The first in a series of short essays in which a word, concept, subject examines itself. Inspired by the title of C.K. Ogden and I.A. Richards’s The Meaning of Meaning.
Type in the word ‘writer’ into an online jobs portal and most results will have ‘content’ in the title. Content Editor. Content Manager. Content Developer. Digital content is everywhere in the Age of the Internet, where blogs, micro-blogs, social media, and websites proliferate and hypertrophy like irradiated giant squid in Japanese B-Movies, seeking to attract, entrance and cling on to the end user in the 24/7 digital content cycle.
Content needs to be managed, its performance measured and optimised, as it moves through its various distribution streams and channels. Fluvial euphemisms pile up like terminal moraines of gibberish. A knowledge of Content Management Systems, Search Engine Optimisation and Information Architecture is generally essential. And, of course, you’ll be happy communicating with internal and external stakeholders. The latter always makes me think of butchers.
Notice how the job advert addresses you directly – you’ll be happy. Oh, I will, will I? Naturally, all this content will be part of a 360 content strategy. 360 what? Degrees? Do they require circumferentially-correct content? Could it be days? If so, the maths is a little off. I suppose they assume that, if you have to ask, then you – you who were so happy to communicate with internal and external stakeholders – are not really right for the job.
In all these adverts, in which the above italicised metaphors appear with a consistency that suggests the writers have all either attended the same Optimal Content Management course, or use the same advert template, one thing remains consistently elusive: no one seems to want to say what all this optimised, managed, edited, manicured and pedicured content consists of. This content has no content. Very occasionally a reference is made to blog posts, social media feeds (content-enriched, no doubt, to strain the metaphor yet further), sometimes articles or newsletters are listed. But the subject and topics of these content formats remain absent.

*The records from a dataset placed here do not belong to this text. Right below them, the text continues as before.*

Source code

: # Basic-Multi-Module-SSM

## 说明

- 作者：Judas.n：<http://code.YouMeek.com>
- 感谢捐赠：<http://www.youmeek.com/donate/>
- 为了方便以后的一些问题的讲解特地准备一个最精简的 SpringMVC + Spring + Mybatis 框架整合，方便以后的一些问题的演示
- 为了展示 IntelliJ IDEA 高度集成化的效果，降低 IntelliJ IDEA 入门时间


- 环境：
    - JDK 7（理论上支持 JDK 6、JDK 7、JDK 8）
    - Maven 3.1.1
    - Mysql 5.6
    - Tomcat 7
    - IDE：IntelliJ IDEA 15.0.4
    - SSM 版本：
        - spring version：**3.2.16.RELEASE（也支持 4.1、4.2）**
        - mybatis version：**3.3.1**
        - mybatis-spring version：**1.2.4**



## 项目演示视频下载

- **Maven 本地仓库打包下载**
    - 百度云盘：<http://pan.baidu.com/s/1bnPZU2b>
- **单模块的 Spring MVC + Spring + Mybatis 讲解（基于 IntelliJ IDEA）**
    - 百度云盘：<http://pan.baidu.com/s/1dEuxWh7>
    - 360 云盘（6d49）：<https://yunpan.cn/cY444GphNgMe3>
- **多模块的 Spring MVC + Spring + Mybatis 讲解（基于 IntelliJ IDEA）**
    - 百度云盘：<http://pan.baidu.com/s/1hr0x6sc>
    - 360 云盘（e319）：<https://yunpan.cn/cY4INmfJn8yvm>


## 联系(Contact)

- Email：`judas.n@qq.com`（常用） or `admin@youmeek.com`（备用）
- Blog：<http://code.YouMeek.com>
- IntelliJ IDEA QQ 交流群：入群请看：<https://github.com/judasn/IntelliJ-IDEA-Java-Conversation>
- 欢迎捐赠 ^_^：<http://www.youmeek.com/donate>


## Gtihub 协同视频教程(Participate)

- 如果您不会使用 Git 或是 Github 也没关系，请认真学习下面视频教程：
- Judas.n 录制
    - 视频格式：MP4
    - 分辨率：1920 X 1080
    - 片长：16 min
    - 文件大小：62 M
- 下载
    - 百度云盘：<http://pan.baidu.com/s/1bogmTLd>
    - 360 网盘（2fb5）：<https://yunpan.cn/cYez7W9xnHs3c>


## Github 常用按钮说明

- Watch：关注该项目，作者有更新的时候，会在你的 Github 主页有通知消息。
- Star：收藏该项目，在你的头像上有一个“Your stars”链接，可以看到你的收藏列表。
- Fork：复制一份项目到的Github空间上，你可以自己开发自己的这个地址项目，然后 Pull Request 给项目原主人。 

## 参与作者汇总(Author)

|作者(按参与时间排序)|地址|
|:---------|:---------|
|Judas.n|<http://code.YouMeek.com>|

Content, then, is an empty sign, a signifier which has no referent, and is the perfect metaphor for an age of proliferating text in which the thing being piped from screen to tablet to smartphone, flushed down a digital sewage system of streams and outlet channels, to an ‘end user’, not a reader, is ultimately of no consequence. The content of this content is of such little importance that it does not merit a mention in the adverts seeking someone to create it. What matters is the ‘end user’, the things they click on the page, and the amount of time they spend there. This data is usable, it has value, for advertisers and justifying marketing budgets, for creating content about the effectiveness of the contentless content that lured in the ‘end user’ in the first place. The secondary content not only has more substance than the original content, it both defines it and usurps it. Content finds its substance ex post facto: it only comes to have content in its second order of being. Some feat.
Content is king, the mantra goes. All, any. Those text boxes have to get filled somehow. The invisible reader, a statistical figure who costs so much time and effort to find the ideal content writer to create the contentless content, in order to provide the secondary data-driven content to define and supplant the empty first lot, is the grail at the end of every streamed channel. In its turn, the secondary content will become defined and supplanted through third-order manipulations, and so on in an infinite regress, as contentless content generates ever more content-filled content, until one day a PhD student will sit down to pen her thesis, Content and its Discontents.